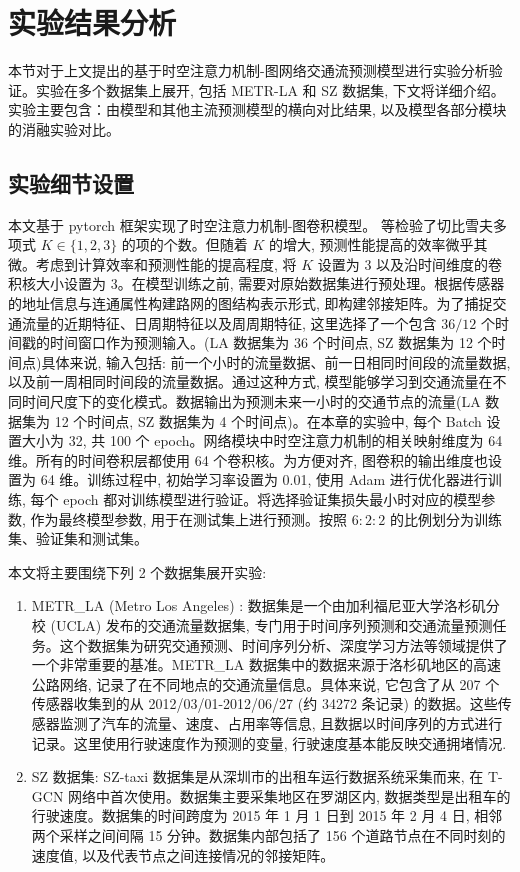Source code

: \section{实验结果分析}
本节对于上文提出的基于时空注意力机制-图网络交通流预测模型进行实验分析验证。实验在多个数据集上展开, 包括 METR-LA 和 SZ 数据集, 下文将详细介绍。实验主要包含：由模型和其他主流预测模型的横向对比结果, 以及模型各部分模块的消融实验对比。

\subsection{实验细节设置}


本文基于 pytorch 框架实现了时空注意力机制-图卷积模型。\textcite{2016_Kipf_Semi_supervised_classification_with_graph_convolutionalnetworks} 等检验了切比雪夫多项式 \({K} \in  \{ 1, 2, 3\}\) 的项的个数。但随着 \({K}\) 的增大, 预测性能提高的效率微乎其微。考虑到计算效率和预测性能的提高程度, 将 \({K}\) 设置为 3 以及沿时间维度的卷积核大小设置为 3。在模型训练之前, 需要对原始数据集进行预处理。根据传感器的地址信息与连通属性构建路网的图结构表示形式, 即构建邻接矩阵。为了捕捉交通流量的近期特征、日周期特征以及周周期特征, 这里选择了一个包含 \({36}/{12}\) 个时间戳的时间窗口作为预测输入。(LA 数据集为 36 个时间点, SZ 数据集为 12 个时间点)具体来说, 输入包括: 前一个小时的流量数据、前一日相同时间段的流量数据, 以及前一周相同时间段的流量数据。通过这种方式, 模型能够学习到交通流量在不同时间尺度下的变化模式。数据输出为预测未来一小时的交通节点的流量(LA 数据集为 12 个时间点, SZ 数据集为 4 个时间点)。在本章的实验中, 每个 Batch 设置大小为 32, 共 100 个 epoch。网络模块中时空注意力机制的相关映射维度为 64 维。所有的时间卷积层都使用 64 个卷积核。为方便对齐, 图卷积的输出维度也设置为 64 维。训练过程中, 初始学习率设置为 0.01, 使用 Adam 进行优化器进行训练, 每个 epoch 都对训练模型进行验证。将选择验证集损失最小时对应的模型参数, 作为最终模型参数, 用于在测试集上进行预测。按照 $6:2:2$ 的比例划分为训练集、验证集和测试集。

本文将主要围绕下列 2 个数据集展开实验:

\begin{enumerate}[(1)]
  \item METR\_LA (Metro Los Angeles) : 数据集是一个由加利福尼亚大学洛杉矶分校 (UCLA) 发布的交通流量数据集, 专门用于时间序列预测和交通流量预测任务。这个数据集为研究交通预测、时间序列分析、深度学习方法等领域提供了一个非常重要的基准。METR\_LA 数据集中的数据来源于洛杉矶地区的高速公路网络, 记录了在不同地点的交通流量信息。具体来说, 它包含了从 207 个传感器收集到的从 2012/03/01-2012/06/27 (约 34272 条记录) 的数据。这些传感器监测了汽车的流量、速度、占用率等信息, 且数据以时间序列的方式进行记录。这里使用行驶速度作为预测的变量, 行驶速度基本能反映交通拥堵情况.

  \item SZ 数据集: SZ-taxi 数据集是从深圳市的出租车运行数据系统采集而来, 在 T-GCN 网络中首次使用。数据集主要采集地区在罗湖区内, 数据类型是出租车的行驶速度。数据集的时间跨度为 2015 年 1 月 1 日到 2015 年 2 月 4 日, 相邻两个采样之间间隔 15 分钟。数据集内部包括了 156 个道路节点在不同时刻的速度值, 以及代表节点之间连接情况的邻接矩阵。
\end{enumerate}

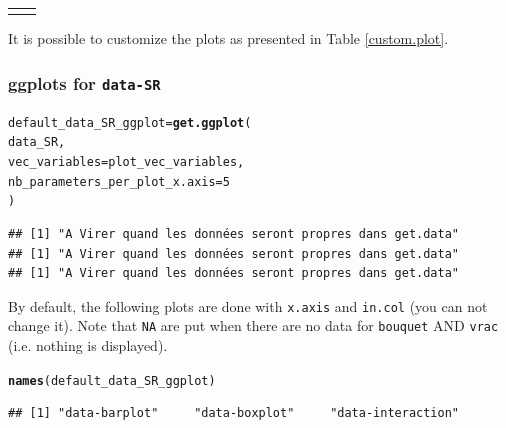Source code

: \documentclass{article}\usepackage[]{graphicx}\usepackage[]{color}
\makeatletter
\newcommand{\hlnum}[1]{\textcolor[rgb]{0.686,0.059,0.569}{#1}}%
\newcommand{\hlstd}[1]{\textcolor[rgb]{0.345,0.345,0.345}{#1}}%
\newcommand{\hlkwb}[1]{\textcolor[rgb]{0.69,0.353,0.396}{#1}}%
\newcommand{\hlkwc}[1]{\textcolor[rgb]{0.333,0.667,0.333}{#1}}%
\newcommand{\hlkwd}[1]{\textcolor[rgb]{0.737,0.353,0.396}{\textbf{#1}}}%
\newenvironment{kframe}{%
 \def\at@end@of@kframe{}%
 \ifinner\ifhmode%
  \def\at@end@of@kframe{\end{minipage}}%
  \begin{minipage}{\columnwidth}%
 \fi\fi%
 \def\FrameCommand##1{\hskip\@totalleftmargin \hskip-\fboxsep
 \colorbox{shadecolor}{##1}\hskip-\fboxsep
     \hskip-\linewidth \hskip-\@totalleftmargin \hskip\columnwidth}%
 \MakeFramed {\advance\hsize-\width
   \@totalleftmargin\z@ \linewidth\hsize
   \@setminipage}}%
 {\par\unskip\endMakeFramed%
 \at@end@of@kframe}
\newenvironment{knitrout}{}{} %
\makeatother
\begin{document}
\begin{center}
\begin{tabular}{cc}
\begin{knitrout}
{}



\end{knitrout}
&
\\
\end{tabular}
\end{center}

It is possible to customize the plots as presented in Table \ref{custom.plot}.

\subsubsection{ggplots for \texttt{data-SR} }

\begin{knitrout}
\color{fgcolor}\begin{kframe}
\begin{alltt}
\hlstd{default_data_SR_ggplot} \hlkwb{=} \hlkwd{get.ggplot}\hlstd{(}
        \hlstd{data_SR,}
        \hlkwc{vec_variables} \hlstd{= plot_vec_variables,}
        \hlkwc{nb_parameters_per_plot_x.axis} \hlstd{=} \hlnum{5}
        \hlstd{)}
\end{alltt}


{\ttfamily\noindent\itshape{}}\begin{verbatim}
## [1] "A Virer quand les données seront propres dans get.data"
## [1] "A Virer quand les données seront propres dans get.data"
## [1] "A Virer quand les données seront propres dans get.data"
\end{verbatim}
\end{kframe}
\end{knitrout}

By default, the following plots are done with \texttt{x.axis} and \texttt{in.col} (you can not change it).
Note that \texttt{NA} are put when there are no data for \texttt{bouquet} AND \texttt{vrac} (i.e. nothing is displayed).

\begin{knitrout}
\color{fgcolor}\begin{kframe}
\begin{alltt}
\hlkwd{names}\hlstd{(default_data_SR_ggplot)}
\end{alltt}
\begin{verbatim}
## [1] "data-barplot"     "data-boxplot"     "data-interaction"
\end{verbatim}
\end{kframe}
\end{knitrout}
\end{document}
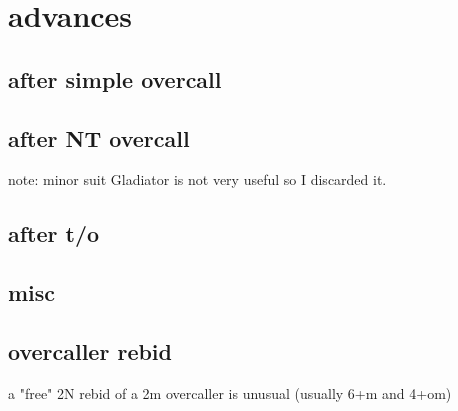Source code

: \section{advances}

\subsection{after simple overcall}


\subsection{after NT overcall}


note: minor suit Gladiator is not very useful so I discarded it.

\subsection{after t/o}


\subsection{misc}


\subsection{overcaller rebid}

a "free" 2N rebid of a 2m overcaller is unusual (usually 6+m and 4+om)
....
■ WHAT TO DO
Everything in the records above should come back word for word, except the pictures.

■ RESULT OF THIS TASK
Source code

: \section{实验结果分析}
本节对于上文提出的基于时空注意力机制-图网络交通流预测模型进行实验分析验证。实验在多个数据集上展开, 包括 METR-LA 和 SZ 数据集, 下文将详细介绍。实验主要包含：由模型和其他主流预测模型的横向对比结果, 以及模型各部分模块的消融实验对比。

\subsection{实验细节设置}


本文基于 pytorch 框架实现了时空注意力机制-图卷积模型。\textcite{2016_Kipf_Semi_supervised_classification_with_graph_convolutionalnetworks} 等检验了切比雪夫多项式 \({K} \in  \{ 1, 2, 3\}\) 的项的个数。但随着 \({K}\) 的增大, 预测性能提高的效率微乎其微。考虑到计算效率和预测性能的提高程度, 将 \({K}\) 设置为 3 以及沿时间维度的卷积核大小设置为 3。在模型训练之前, 需要对原始数据集进行预处理。根据传感器的地址信息与连通属性构建路网的图结构表示形式, 即构建邻接矩阵。为了捕捉交通流量的近期特征、日周期特征以及周周期特征, 这里选择了一个包含 \({36}/{12}\) 个时间戳的时间窗口作为预测输入。(LA 数据集为 36 个时间点, SZ 数据集为 12 个时间点)具体来说, 输入包括: 前一个小时的流量数据、前一日相同时间段的流量数据, 以及前一周相同时间段的流量数据。通过这种方式, 模型能够学习到交通流量在不同时间尺度下的变化模式。数据输出为预测未来一小时的交通节点的流量(LA 数据集为 12 个时间点, SZ 数据集为 4 个时间点)。在本章的实验中, 每个 Batch 设置大小为 32, 共 100 个 epoch。网络模块中时空注意力机制的相关映射维度为 64 维。所有的时间卷积层都使用 64 个卷积核。为方便对齐, 图卷积的输出维度也设置为 64 维。训练过程中, 初始学习率设置为 0.01, 使用 Adam 进行优化器进行训练, 每个 epoch 都对训练模型进行验证。将选择验证集损失最小时对应的模型参数, 作为最终模型参数, 用于在测试集上进行预测。按照 $6:2:2$ 的比例划分为训练集、验证集和测试集。

本文将主要围绕下列 2 个数据集展开实验:

\begin{enumerate}[(1)]
  \item METR\_LA (Metro Los Angeles) : 数据集是一个由加利福尼亚大学洛杉矶分校 (UCLA) 发布的交通流量数据集, 专门用于时间序列预测和交通流量预测任务。这个数据集为研究交通预测、时间序列分析、深度学习方法等领域提供了一个非常重要的基准。METR\_LA 数据集中的数据来源于洛杉矶地区的高速公路网络, 记录了在不同地点的交通流量信息。具体来说, 它包含了从 207 个传感器收集到的从 2012/03/01-2012/06/27 (约 34272 条记录) 的数据。这些传感器监测了汽车的流量、速度、占用率等信息, 且数据以时间序列的方式进行记录。这里使用行驶速度作为预测的变量, 行驶速度基本能反映交通拥堵情况.

  \item SZ 数据集: SZ-taxi 数据集是从深圳市的出租车运行数据系统采集而来, 在 T-GCN 网络中首次使用。数据集主要采集地区在罗湖区内, 数据类型是出租车的行驶速度。数据集的时间跨度为 2015 年 1 月 1 日到 2015 年 2 月 4 日, 相邻两个采样之间间隔 15 分钟。数据集内部包括了 156 个道路节点在不同时刻的速度值, 以及代表节点之间连接情况的邻接矩阵。
\end{enumerate}

Source code

: \documentclass{article}\usepackage[]{graphicx}\usepackage[]{color}
\makeatletter
\newcommand{\hlnum}[1]{\textcolor[rgb]{0.686,0.059,0.569}{#1}}%
\newcommand{\hlstd}[1]{\textcolor[rgb]{0.345,0.345,0.345}{#1}}%
\newcommand{\hlkwb}[1]{\textcolor[rgb]{0.69,0.353,0.396}{#1}}%
\newcommand{\hlkwc}[1]{\textcolor[rgb]{0.333,0.667,0.333}{#1}}%
\newcommand{\hlkwd}[1]{\textcolor[rgb]{0.737,0.353,0.396}{\textbf{#1}}}%
\newenvironment{kframe}{%
 \def\at@end@of@kframe{}%
 \ifinner\ifhmode%
  \def\at@end@of@kframe{\end{minipage}}%
  \begin{minipage}{\columnwidth}%
 \fi\fi%
 \def\FrameCommand##1{\hskip\@totalleftmargin \hskip-\fboxsep
 \colorbox{shadecolor}{##1}\hskip-\fboxsep
     \hskip-\linewidth \hskip-\@totalleftmargin \hskip\columnwidth}%
 \MakeFramed {\advance\hsize-\width
   \@totalleftmargin\z@ \linewidth\hsize
   \@setminipage}}%
 {\par\unskip\endMakeFramed%
 \at@end@of@kframe}
\newenvironment{knitrout}{}{} %
\makeatother
\begin{document}
\begin{center}
\begin{tabular}{cc}
\begin{knitrout}
{}



\end{knitrout}
&
\\
\end{tabular}
\end{center}

It is possible to customize the plots as presented in Table \ref{custom.plot}.

\subsubsection{ggplots for \texttt{data-SR} }

\begin{knitrout}
\color{fgcolor}\begin{kframe}
\begin{alltt}
\hlstd{default_data_SR_ggplot} \hlkwb{=} \hlkwd{get.ggplot}\hlstd{(}
        \hlstd{data_SR,}
        \hlkwc{vec_variables} \hlstd{= plot_vec_variables,}
        \hlkwc{nb_parameters_per_plot_x.axis} \hlstd{=} \hlnum{5}
        \hlstd{)}
\end{alltt}


{\ttfamily\noindent\itshape{}}\begin{verbatim}
## [1] "A Virer quand les données seront propres dans get.data"
## [1] "A Virer quand les données seront propres dans get.data"
## [1] "A Virer quand les données seront propres dans get.data"
\end{verbatim}
\end{kframe}
\end{knitrout}

By default, the following plots are done with \texttt{x.axis} and \texttt{in.col} (you can not change it).
Note that \texttt{NA} are put when there are no data for \texttt{bouquet} AND \texttt{vrac} (i.e. nothing is displayed).

\begin{knitrout}
\color{fgcolor}\begin{kframe}
\begin{alltt}
\hlkwd{names}\hlstd{(default_data_SR_ggplot)}
\end{alltt}
\begin{verbatim}
## [1] "data-barplot"     "data-boxplot"     "data-interaction"
\end{verbatim}
\end{kframe}
\end{knitrout}
\end{document}
Source code

: \section{advances}

\subsection{after simple overcall}


\subsection{after NT overcall}


note: minor suit Gladiator is not very useful so I discarded it.

\subsection{after t/o}


\subsection{misc}


\subsection{overcaller rebid}

a "free" 2N rebid of a 2m overcaller is unusual (usually 6+m and 4+om)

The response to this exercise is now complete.